As he loses his voice to cancer, Christopher Hitchens writes about the idea of literary voice:
To my writing classes I used later to open by saying that anybody who could talk could also write. Having cheered them up with this easy-to-grasp ladder, I then replaced it with a a huge and loathsome snake: “How many people in this class can talk? I mean, really talk?” That had its duly woeful effect.
I told them to read every composition aloud, preferably to a trusted friend. The rules are much the same: Avoid stock expressions (like the plague, as William Safire used to say) and repetitions. Don’t say that as a boy your grandmother used to read to you, unless at that stage of her life she really was a boy, in which case you have probably thrown away a better intro. If something is worth hearing or listening to, it’s very probably worth reading. So, this above all: Find your own voice.
College was the first time I started writing how I speak.
Or, more accurately, college was when I stopped trying to write the way I thought I should write. Whether through explicit instruction (topic sentences, Roman outlines) or imitative insecurity (we all had a Hemingway phase), any unique quality in my prose had been flattened. The occasional quirks were mostly borrowed from Spy magazine, whose pithy precision I worshipped without really understanding.
A freshman year newswriting class probably changed me more than anything. J54 taught us how to align fact-bearing sentences in a deliberate pyramid structure so that the story could be truncated at any point without losing its meaning.

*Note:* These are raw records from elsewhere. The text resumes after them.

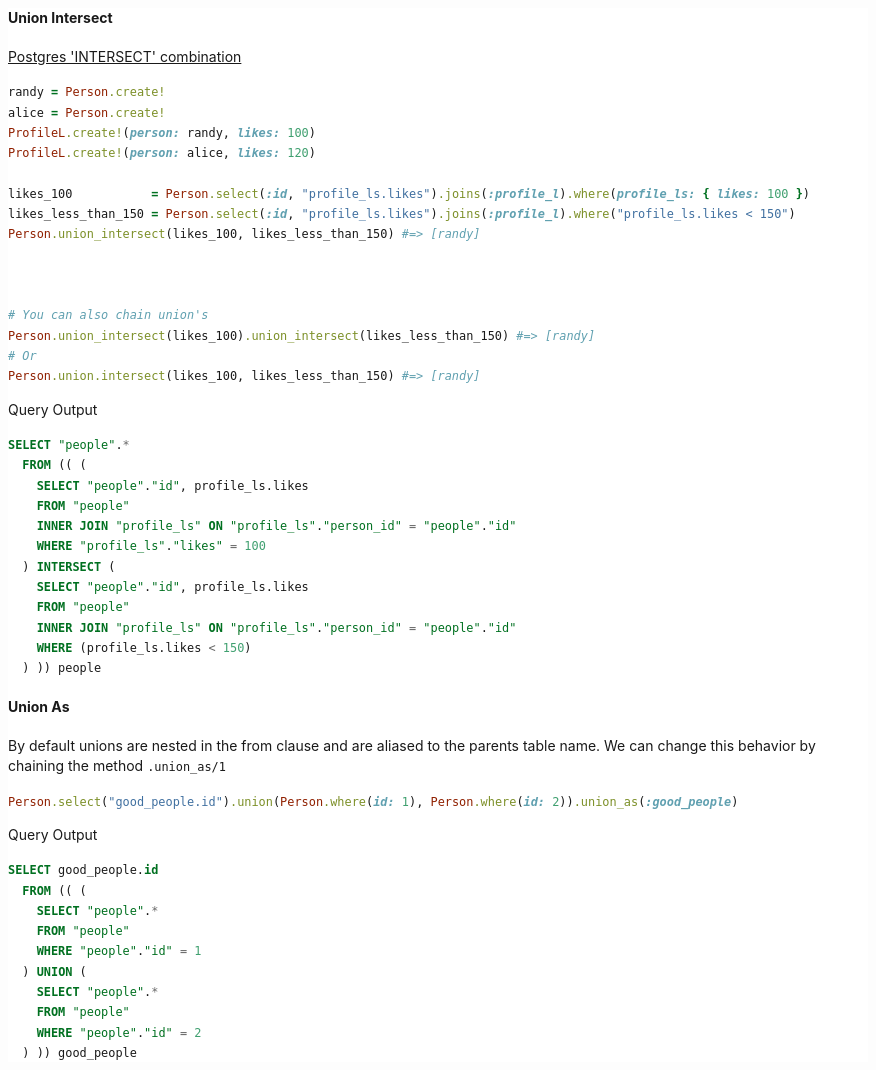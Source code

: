 #### Union Intersect
[Postgres 'INTERSECT' combination](https://www.postgresql.org/docs/current/queries-union.html)

```ruby
randy = Person.create!
alice = Person.create!
ProfileL.create!(person: randy, likes: 100)
ProfileL.create!(person: alice, likes: 120)

likes_100           = Person.select(:id, "profile_ls.likes").joins(:profile_l).where(profile_ls: { likes: 100 })
likes_less_than_150 = Person.select(:id, "profile_ls.likes").joins(:profile_l).where("profile_ls.likes < 150")
Person.union_intersect(likes_100, likes_less_than_150) #=> [randy]



# You can also chain union's
Person.union_intersect(likes_100).union_intersect(likes_less_than_150) #=> [randy]
# Or
Person.union.intersect(likes_100, likes_less_than_150) #=> [randy] 

```

Query Output
```sql
SELECT "people".*
  FROM (( (
    SELECT "people"."id", profile_ls.likes
    FROM "people"
    INNER JOIN "profile_ls" ON "profile_ls"."person_id" = "people"."id"
    WHERE "profile_ls"."likes" = 100
  ) INTERSECT (
    SELECT "people"."id", profile_ls.likes
    FROM "people"
    INNER JOIN "profile_ls" ON "profile_ls"."person_id" = "people"."id"
    WHERE (profile_ls.likes < 150)
  ) )) people
```

#### Union As

By default unions are nested in the from clause and are aliased to the parents table name.
We can change this behavior by chaining the method `.union_as/1`

```ruby
Person.select("good_people.id").union(Person.where(id: 1), Person.where(id: 2)).union_as(:good_people)
```

Query Output
```sql
SELECT good_people.id
  FROM (( (
    SELECT "people".*
    FROM "people"
    WHERE "people"."id" = 1
  ) UNION (
    SELECT "people".*
    FROM "people"
    WHERE "people"."id" = 2
  ) )) good_people
```
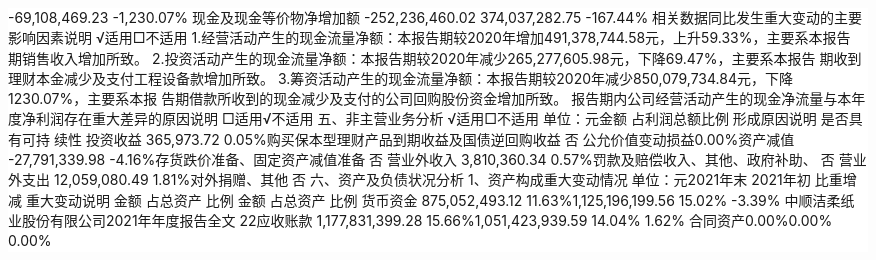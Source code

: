 -69,108,469.23
-1,230.07%
现金及现金等价物净增加额
-252,236,460.02
374,037,282.75
-167.44%
相关数据同比发生重大变动的主要影响因素说明
√适用□不适用
1.经营活动产生的现金流量净额：本报告期较2020年增加491,378,744.58元，上升59.33%，主要系本报告
期销售收入增加所致。
2.投资活动产生的现金流量净额：本报告期较2020年减少265,277,605.98元，下降69.47%，主要系本报告
期收到理财本金减少及支付工程设备款增加所致。
3.筹资活动产生的现金流量净额：本报告期较2020年减少850,079,734.84元，下降1230.07%，主要系本报
告期借款所收到的现金减少及支付的公司回购股份资金增加所致。
报告期内公司经营活动产生的现金净流量与本年度净利润存在重大差异的原因说明
□适用√不适用
五、非主营业务分析
√适用□不适用
单位：元金额
占利润总额比例
形成原因说明
是否具有可持
续性
投资收益
365,973.72
0.05%购买保本型理财产品到期收益及国债逆回购收益
否
公允价值变动损益0.00%资产减值
-27,791,339.98
-4.16%存货跌价准备、固定资产减值准备
否
营业外收入
3,810,360.34
0.57%罚款及赔偿收入、其他、政府补助、
否
营业外支出
12,059,080.49
1.81%对外捐赠、其他
否
六、资产及负债状况分析
1、资产构成重大变动情况
单位：元2021年末
2021年初
比重增减
重大变动说明
金额
占总资产
比例
金额
占总资产
比例
货币资金
875,052,493.12
11.63%1,125,196,199.56
15.02%
-3.39%
中顺洁柔纸业股份有限公司2021年年度报告全文
22应收账款
1,177,831,399.28
15.66%1,051,423,939.59
14.04%
1.62%
合同资产0.00%0.00%
0.00%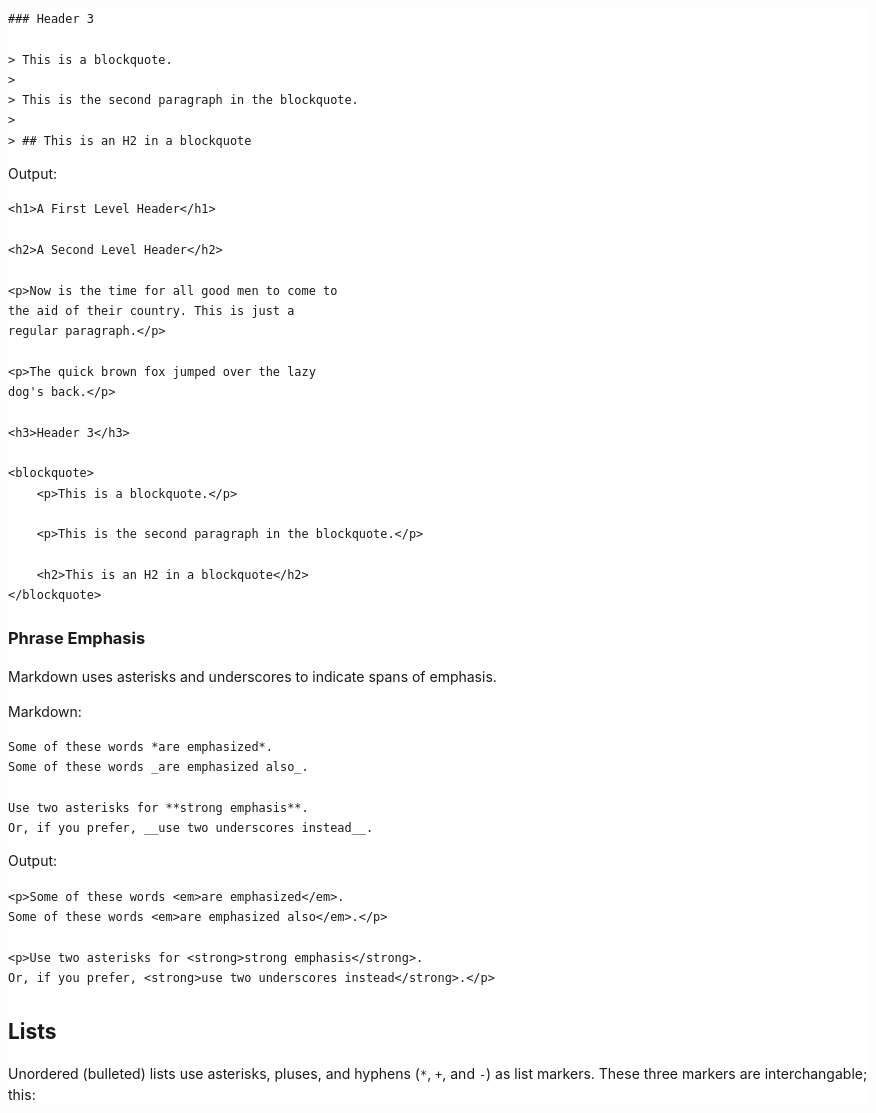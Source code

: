     ### Header 3

    > This is a blockquote.
    > 
    > This is the second paragraph in the blockquote.
    >
    > ## This is an H2 in a blockquote


Output:

    <h1>A First Level Header</h1>
    
    <h2>A Second Level Header</h2>
    
    <p>Now is the time for all good men to come to
    the aid of their country. This is just a
    regular paragraph.</p>
    
    <p>The quick brown fox jumped over the lazy
    dog's back.</p>
    
    <h3>Header 3</h3>
    
    <blockquote>
        <p>This is a blockquote.</p>
        
        <p>This is the second paragraph in the blockquote.</p>
        
        <h2>This is an H2 in a blockquote</h2>
    </blockquote>



### Phrase Emphasis ###

Markdown uses asterisks and underscores to indicate spans of emphasis.

Markdown:

    Some of these words *are emphasized*.
    Some of these words _are emphasized also_.
    
    Use two asterisks for **strong emphasis**.
    Or, if you prefer, __use two underscores instead__.

Output:

    <p>Some of these words <em>are emphasized</em>.
    Some of these words <em>are emphasized also</em>.</p>
    
    <p>Use two asterisks for <strong>strong emphasis</strong>.
    Or, if you prefer, <strong>use two underscores instead</strong>.</p>
   


## Lists ##

Unordered (bulleted) lists use asterisks, pluses, and hyphens (`*`,
`+`, and `-`) as list markers. These three markers are
interchangable; this:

We learned the rules. We wrote the articles. The process was almost automated; given the same facts, any two news writers should generate very much the same story.
I hated it. I revolted. Why should I waste my time writing something anyone else could have churned out?
Writing isn’t harder than speaking, but it’s lonelier. It’s a conversation with someone who isn’t there.
When you’re writing, you end up hearing your own voice a lot. I think that’s why so many people struggle with it. We don’t like to be alone with our thoughts. They scare us. But in the same way people don’t stutter when talking to a dog, it helps to envision a friendly reader at the far side. Let writing be talking with someone you like.